Exercise prompt: Which lines of the entries below contain the string "article"? Copy each one.

Supplied entries:
= = = = = = =
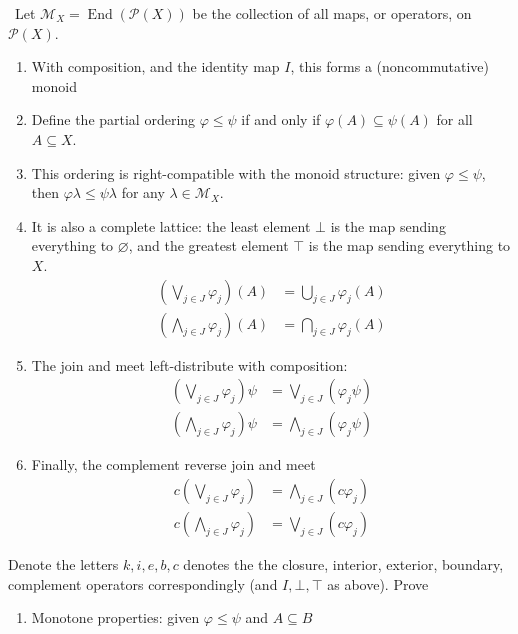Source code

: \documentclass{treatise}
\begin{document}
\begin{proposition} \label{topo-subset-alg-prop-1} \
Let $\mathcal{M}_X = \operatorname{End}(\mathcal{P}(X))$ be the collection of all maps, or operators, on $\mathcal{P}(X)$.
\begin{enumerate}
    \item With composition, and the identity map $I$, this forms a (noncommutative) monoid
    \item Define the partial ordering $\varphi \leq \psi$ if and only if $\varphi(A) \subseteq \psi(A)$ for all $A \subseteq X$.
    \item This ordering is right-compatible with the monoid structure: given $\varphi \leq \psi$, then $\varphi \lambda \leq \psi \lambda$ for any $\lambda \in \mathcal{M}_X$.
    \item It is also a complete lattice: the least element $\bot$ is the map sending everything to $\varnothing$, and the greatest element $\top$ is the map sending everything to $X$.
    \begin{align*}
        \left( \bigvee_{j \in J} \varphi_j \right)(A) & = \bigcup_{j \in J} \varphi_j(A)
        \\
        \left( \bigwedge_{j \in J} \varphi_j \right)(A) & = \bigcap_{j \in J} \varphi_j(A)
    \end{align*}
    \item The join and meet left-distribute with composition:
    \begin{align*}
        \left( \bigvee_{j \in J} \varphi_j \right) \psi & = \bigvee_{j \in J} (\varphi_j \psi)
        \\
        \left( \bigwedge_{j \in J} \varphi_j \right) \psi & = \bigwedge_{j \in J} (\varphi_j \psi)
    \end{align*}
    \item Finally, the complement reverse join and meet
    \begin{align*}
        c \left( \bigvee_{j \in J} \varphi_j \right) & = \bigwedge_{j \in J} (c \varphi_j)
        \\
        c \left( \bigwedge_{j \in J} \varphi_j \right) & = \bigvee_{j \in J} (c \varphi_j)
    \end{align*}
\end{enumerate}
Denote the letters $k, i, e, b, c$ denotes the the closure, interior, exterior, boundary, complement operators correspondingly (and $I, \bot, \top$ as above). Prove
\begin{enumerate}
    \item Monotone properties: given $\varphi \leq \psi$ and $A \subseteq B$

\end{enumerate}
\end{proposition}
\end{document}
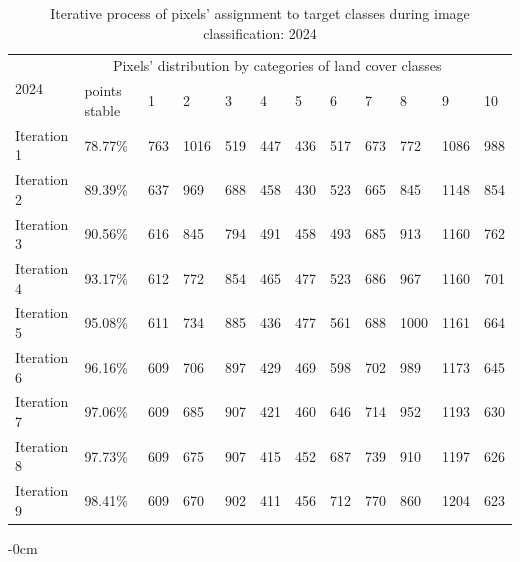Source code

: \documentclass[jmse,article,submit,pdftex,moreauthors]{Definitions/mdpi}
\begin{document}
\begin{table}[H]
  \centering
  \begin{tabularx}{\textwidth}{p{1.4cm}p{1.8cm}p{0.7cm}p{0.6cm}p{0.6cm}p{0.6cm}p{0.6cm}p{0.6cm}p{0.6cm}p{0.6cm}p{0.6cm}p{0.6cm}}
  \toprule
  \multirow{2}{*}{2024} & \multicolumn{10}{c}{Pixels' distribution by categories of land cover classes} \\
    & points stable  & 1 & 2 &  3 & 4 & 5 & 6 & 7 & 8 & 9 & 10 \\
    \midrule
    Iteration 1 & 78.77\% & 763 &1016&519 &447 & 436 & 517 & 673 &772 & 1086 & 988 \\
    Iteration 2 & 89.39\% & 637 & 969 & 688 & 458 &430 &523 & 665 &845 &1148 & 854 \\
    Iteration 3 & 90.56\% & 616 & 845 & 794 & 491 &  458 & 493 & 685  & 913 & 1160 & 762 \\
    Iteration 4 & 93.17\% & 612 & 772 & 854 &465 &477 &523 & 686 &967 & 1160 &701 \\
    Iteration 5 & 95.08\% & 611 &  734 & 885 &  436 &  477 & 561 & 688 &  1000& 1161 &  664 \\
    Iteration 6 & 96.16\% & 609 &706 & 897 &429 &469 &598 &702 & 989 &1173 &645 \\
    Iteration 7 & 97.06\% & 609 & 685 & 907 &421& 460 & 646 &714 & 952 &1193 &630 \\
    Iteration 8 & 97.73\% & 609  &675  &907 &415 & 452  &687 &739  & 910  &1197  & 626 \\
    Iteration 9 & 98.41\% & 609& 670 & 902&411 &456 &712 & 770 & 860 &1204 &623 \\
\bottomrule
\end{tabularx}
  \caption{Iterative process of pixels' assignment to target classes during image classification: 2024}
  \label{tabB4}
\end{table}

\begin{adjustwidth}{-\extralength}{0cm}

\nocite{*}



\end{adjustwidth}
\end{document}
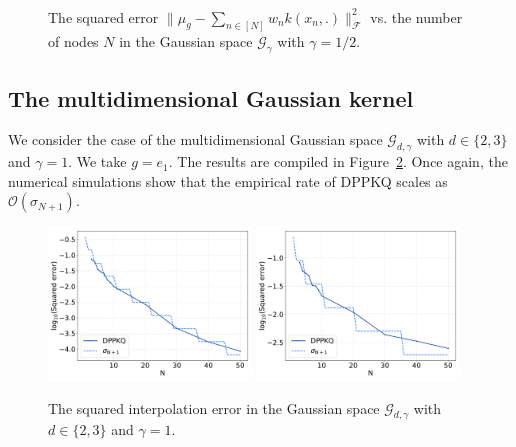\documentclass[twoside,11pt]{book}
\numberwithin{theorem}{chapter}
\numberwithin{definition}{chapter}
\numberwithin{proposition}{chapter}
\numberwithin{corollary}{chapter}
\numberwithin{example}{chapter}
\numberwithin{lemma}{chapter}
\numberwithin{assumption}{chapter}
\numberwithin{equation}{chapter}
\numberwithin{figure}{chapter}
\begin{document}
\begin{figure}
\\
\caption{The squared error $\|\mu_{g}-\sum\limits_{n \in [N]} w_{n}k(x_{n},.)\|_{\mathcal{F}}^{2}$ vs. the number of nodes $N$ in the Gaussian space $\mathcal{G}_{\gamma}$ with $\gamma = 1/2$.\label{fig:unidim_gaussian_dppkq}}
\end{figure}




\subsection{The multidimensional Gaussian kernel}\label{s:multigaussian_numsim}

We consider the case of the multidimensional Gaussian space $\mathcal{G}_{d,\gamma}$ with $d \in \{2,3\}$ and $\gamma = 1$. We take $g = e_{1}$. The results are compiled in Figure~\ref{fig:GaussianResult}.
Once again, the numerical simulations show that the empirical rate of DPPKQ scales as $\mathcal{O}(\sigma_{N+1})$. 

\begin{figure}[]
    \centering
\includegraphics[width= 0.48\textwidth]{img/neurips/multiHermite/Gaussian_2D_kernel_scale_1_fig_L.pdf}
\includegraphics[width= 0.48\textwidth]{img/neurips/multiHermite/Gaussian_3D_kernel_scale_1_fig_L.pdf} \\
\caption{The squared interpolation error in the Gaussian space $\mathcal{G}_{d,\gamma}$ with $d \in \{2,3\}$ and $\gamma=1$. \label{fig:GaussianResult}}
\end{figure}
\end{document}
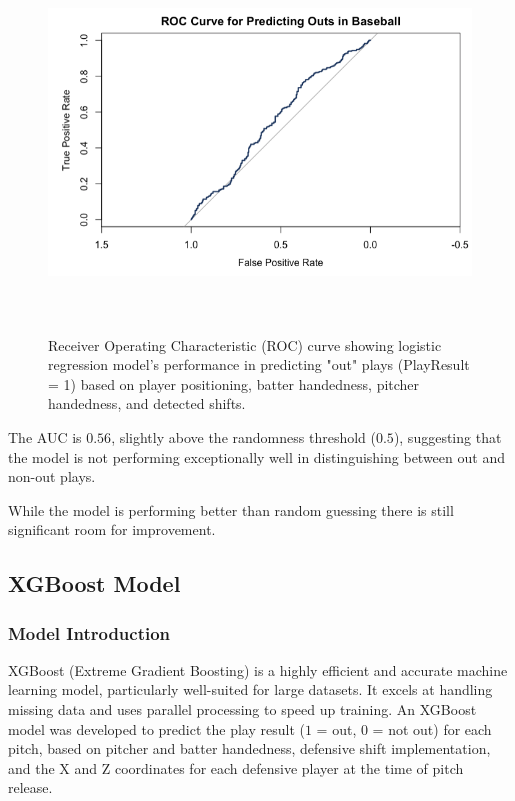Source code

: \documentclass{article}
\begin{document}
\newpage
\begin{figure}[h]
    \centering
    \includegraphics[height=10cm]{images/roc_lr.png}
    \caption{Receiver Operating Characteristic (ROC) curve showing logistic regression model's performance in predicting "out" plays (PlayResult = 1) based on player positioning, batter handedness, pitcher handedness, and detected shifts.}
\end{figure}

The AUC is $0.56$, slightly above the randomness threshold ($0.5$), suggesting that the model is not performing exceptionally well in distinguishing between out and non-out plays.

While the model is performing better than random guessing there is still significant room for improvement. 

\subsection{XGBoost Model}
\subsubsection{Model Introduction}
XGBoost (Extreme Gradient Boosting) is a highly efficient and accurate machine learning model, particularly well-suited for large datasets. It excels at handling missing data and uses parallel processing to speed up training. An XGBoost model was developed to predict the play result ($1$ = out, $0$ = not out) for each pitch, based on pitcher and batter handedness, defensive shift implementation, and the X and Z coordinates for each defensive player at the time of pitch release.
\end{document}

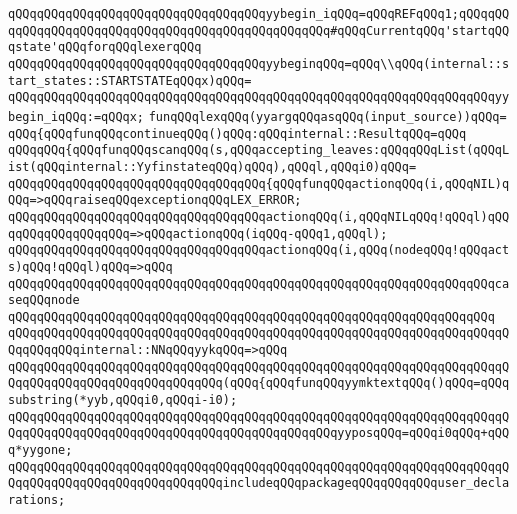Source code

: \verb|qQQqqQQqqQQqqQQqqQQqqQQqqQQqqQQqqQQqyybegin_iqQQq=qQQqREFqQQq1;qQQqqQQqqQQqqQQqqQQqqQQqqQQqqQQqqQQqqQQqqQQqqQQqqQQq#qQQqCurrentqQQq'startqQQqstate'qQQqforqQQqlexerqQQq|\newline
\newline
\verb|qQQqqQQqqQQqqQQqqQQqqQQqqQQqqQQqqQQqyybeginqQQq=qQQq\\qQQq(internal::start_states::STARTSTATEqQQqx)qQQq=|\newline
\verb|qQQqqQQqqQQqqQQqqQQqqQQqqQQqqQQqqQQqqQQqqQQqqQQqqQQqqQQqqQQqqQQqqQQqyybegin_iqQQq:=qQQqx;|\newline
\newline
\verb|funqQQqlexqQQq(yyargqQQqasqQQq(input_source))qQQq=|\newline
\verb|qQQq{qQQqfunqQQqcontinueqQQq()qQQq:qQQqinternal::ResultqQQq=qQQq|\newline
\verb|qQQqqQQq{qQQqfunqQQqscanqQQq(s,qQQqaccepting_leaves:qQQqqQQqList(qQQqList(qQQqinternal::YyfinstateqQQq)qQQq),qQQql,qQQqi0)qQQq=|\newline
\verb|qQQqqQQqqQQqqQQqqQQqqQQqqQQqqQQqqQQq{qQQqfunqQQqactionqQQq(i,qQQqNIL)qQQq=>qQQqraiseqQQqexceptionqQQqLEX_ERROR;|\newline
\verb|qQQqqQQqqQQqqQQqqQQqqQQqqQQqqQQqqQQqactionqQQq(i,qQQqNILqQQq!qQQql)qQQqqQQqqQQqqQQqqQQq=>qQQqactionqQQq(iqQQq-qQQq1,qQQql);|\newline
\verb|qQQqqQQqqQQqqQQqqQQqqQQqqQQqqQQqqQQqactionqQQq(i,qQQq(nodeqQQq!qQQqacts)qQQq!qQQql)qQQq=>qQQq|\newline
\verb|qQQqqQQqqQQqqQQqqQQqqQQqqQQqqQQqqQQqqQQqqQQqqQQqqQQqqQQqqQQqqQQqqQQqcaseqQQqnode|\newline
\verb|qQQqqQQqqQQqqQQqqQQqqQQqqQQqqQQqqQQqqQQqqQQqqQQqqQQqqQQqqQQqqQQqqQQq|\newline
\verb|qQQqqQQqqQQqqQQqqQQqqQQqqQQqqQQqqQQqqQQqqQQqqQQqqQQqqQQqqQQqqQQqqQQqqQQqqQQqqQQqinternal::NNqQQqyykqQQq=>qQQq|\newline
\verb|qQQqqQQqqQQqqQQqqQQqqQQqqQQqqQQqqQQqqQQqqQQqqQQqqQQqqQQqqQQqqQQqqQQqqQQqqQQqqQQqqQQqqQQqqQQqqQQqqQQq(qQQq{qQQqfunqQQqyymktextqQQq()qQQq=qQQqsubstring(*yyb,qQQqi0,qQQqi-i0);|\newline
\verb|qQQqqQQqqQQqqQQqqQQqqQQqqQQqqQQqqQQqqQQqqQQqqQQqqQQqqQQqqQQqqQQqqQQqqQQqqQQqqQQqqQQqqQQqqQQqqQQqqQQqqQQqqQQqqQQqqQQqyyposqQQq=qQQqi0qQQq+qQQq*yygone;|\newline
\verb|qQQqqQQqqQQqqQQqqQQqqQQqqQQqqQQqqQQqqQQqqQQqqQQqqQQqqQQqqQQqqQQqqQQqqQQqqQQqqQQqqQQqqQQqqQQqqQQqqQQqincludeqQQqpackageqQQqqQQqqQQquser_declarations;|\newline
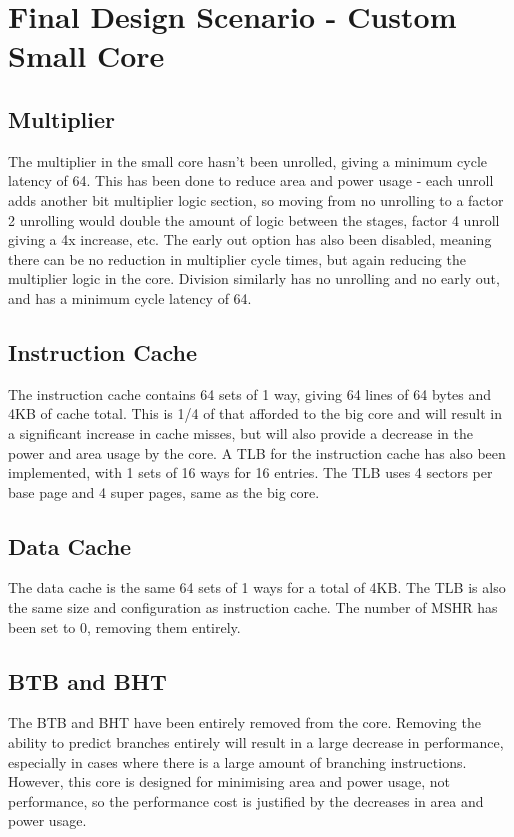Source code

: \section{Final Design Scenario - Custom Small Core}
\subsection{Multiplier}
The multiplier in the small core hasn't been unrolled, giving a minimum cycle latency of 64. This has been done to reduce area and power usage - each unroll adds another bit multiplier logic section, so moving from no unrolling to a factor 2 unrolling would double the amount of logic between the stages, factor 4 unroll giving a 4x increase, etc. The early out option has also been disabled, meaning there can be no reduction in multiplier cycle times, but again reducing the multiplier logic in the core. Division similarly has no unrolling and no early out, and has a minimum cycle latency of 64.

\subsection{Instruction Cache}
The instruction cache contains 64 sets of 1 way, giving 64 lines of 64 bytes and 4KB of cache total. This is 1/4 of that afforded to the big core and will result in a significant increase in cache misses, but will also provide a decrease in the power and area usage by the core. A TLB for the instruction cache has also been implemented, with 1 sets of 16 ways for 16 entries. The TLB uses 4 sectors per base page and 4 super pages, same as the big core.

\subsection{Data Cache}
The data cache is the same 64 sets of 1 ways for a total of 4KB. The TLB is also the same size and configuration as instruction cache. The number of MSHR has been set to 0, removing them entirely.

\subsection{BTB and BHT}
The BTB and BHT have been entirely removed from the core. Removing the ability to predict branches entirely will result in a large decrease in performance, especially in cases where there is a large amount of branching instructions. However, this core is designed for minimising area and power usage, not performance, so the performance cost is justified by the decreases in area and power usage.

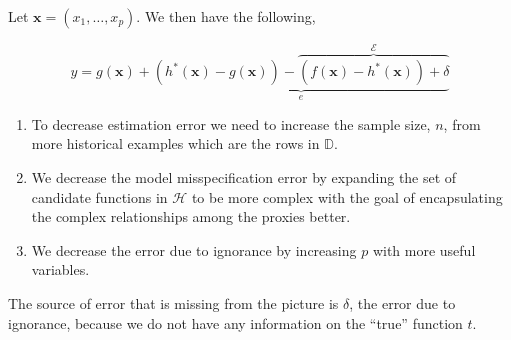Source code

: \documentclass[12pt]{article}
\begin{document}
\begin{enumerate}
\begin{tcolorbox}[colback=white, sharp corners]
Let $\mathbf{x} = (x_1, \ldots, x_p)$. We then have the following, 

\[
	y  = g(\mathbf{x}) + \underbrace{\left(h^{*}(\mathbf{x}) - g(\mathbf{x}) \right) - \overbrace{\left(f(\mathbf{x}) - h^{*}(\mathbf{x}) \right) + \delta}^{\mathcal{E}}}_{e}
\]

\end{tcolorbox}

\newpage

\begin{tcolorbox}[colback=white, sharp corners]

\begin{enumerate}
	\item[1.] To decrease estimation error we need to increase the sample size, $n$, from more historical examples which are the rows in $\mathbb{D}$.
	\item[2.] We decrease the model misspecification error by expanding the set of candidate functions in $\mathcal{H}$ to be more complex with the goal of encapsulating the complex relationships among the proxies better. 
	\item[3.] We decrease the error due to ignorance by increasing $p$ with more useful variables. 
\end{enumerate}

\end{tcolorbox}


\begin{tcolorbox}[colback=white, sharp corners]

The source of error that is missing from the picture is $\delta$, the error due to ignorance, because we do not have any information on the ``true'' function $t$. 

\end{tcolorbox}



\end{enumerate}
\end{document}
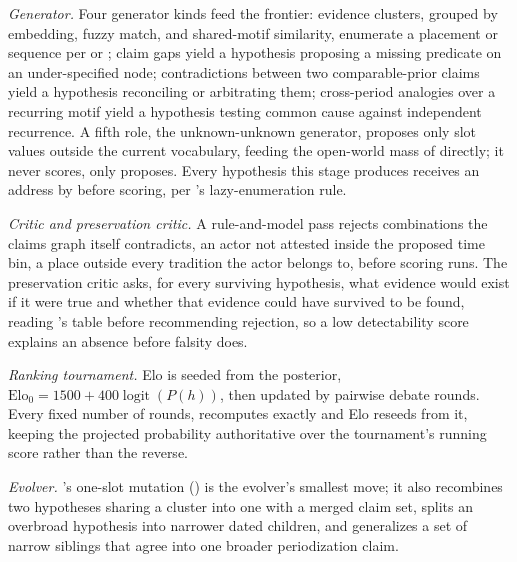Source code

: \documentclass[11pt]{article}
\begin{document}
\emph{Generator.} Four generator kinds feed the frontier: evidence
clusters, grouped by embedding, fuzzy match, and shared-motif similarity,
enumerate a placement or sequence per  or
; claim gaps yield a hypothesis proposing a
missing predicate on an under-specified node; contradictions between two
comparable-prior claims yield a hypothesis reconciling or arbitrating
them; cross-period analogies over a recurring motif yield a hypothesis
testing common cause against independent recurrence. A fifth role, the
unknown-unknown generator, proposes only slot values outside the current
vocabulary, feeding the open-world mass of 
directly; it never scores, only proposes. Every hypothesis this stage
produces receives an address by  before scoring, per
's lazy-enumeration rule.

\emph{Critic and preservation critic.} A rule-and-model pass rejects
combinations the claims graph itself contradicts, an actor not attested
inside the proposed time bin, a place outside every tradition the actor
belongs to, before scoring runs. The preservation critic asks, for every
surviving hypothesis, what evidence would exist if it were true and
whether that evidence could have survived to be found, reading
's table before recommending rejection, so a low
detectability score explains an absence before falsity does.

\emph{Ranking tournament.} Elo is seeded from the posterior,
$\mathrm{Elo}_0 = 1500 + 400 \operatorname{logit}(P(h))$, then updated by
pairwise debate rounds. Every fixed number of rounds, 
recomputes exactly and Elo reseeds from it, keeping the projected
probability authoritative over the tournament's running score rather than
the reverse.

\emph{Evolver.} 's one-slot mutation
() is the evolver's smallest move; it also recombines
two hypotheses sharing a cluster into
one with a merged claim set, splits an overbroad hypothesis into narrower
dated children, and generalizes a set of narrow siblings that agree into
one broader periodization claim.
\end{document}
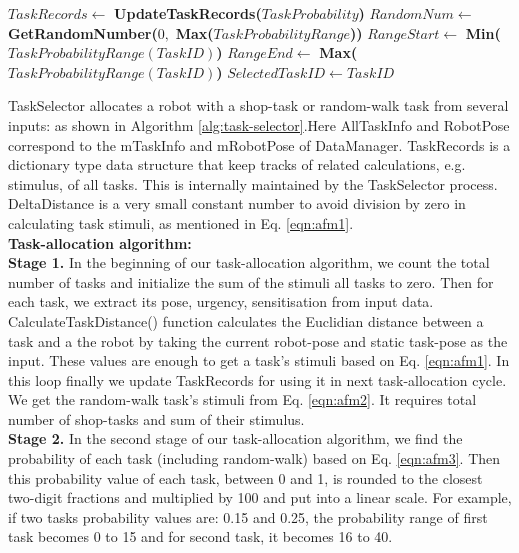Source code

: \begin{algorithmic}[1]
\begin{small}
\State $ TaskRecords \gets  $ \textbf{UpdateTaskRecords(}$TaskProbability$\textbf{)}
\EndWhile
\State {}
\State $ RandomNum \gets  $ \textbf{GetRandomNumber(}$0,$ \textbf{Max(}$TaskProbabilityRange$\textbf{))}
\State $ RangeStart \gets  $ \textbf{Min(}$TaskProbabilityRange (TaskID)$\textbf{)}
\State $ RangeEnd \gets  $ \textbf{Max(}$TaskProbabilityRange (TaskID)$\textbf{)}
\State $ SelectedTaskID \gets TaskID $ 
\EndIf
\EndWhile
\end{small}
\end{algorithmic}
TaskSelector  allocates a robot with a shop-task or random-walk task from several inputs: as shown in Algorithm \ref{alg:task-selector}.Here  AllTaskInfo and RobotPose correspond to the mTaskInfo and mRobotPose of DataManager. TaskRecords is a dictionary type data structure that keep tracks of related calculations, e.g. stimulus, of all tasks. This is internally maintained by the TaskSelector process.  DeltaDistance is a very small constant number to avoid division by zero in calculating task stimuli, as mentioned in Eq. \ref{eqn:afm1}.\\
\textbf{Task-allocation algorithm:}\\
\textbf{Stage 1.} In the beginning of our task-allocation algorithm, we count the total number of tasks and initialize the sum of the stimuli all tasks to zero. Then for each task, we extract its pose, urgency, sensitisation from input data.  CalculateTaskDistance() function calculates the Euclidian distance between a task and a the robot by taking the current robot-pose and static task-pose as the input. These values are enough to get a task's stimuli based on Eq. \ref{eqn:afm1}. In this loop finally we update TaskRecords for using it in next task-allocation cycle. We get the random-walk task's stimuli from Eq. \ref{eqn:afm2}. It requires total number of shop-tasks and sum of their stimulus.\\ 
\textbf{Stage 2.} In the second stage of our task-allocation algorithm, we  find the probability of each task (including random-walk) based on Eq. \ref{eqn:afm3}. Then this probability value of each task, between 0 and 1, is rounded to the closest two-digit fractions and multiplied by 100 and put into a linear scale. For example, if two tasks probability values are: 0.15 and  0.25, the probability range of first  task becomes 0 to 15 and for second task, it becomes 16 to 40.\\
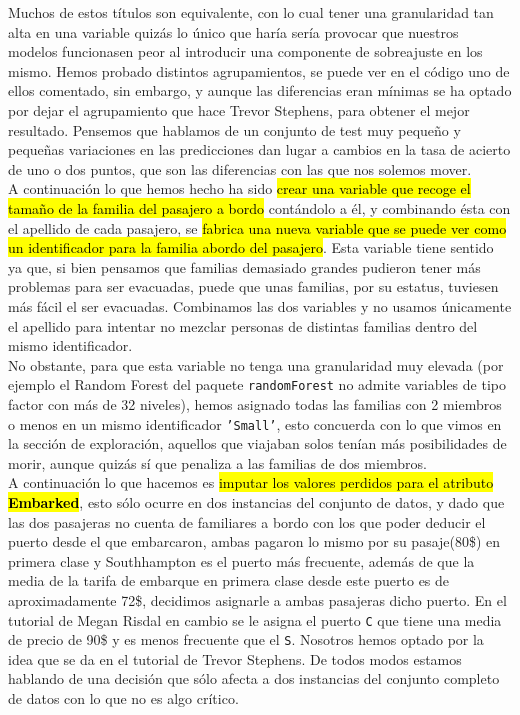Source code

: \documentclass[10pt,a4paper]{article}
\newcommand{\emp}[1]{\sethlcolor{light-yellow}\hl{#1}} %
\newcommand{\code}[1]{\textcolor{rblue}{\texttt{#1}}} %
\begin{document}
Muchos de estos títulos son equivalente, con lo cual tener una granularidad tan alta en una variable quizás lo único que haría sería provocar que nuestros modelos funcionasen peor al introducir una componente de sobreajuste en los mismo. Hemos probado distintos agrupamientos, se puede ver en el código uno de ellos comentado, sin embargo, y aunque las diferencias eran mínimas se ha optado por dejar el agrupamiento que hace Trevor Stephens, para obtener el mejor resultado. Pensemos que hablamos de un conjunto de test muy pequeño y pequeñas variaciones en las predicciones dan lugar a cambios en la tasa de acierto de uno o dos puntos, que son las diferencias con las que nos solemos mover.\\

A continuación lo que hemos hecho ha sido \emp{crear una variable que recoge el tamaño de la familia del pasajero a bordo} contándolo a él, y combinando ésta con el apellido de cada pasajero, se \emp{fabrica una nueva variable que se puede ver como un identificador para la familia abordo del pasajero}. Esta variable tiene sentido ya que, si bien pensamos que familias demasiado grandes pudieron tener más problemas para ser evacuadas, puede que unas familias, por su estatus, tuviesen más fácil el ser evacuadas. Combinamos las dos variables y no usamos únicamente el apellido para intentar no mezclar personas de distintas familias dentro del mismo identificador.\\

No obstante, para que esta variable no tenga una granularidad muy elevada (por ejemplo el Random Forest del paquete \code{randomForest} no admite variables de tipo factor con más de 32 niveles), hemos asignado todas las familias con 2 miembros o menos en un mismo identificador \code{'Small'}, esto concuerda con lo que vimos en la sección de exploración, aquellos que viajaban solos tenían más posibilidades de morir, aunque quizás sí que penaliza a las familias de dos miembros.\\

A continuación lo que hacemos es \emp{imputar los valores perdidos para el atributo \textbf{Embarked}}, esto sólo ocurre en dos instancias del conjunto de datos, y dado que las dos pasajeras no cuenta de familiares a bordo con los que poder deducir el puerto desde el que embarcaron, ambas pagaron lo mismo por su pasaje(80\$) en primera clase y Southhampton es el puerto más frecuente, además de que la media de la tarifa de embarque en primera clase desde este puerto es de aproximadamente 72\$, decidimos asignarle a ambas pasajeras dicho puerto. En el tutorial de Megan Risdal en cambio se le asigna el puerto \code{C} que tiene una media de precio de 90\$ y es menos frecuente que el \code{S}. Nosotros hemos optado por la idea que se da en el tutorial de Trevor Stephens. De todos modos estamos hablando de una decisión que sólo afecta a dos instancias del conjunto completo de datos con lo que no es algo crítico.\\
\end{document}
= = = = = = =
Your solution:
: \documentclass[jmse,article,submit,pdftex,moreauthors]{Definitions/mdpi}
: \documentclass{article}
: \documentclass[12pt]{article}
: \documentclass[11pt]{article}
: \documentclass[10pt,a4paper]{article}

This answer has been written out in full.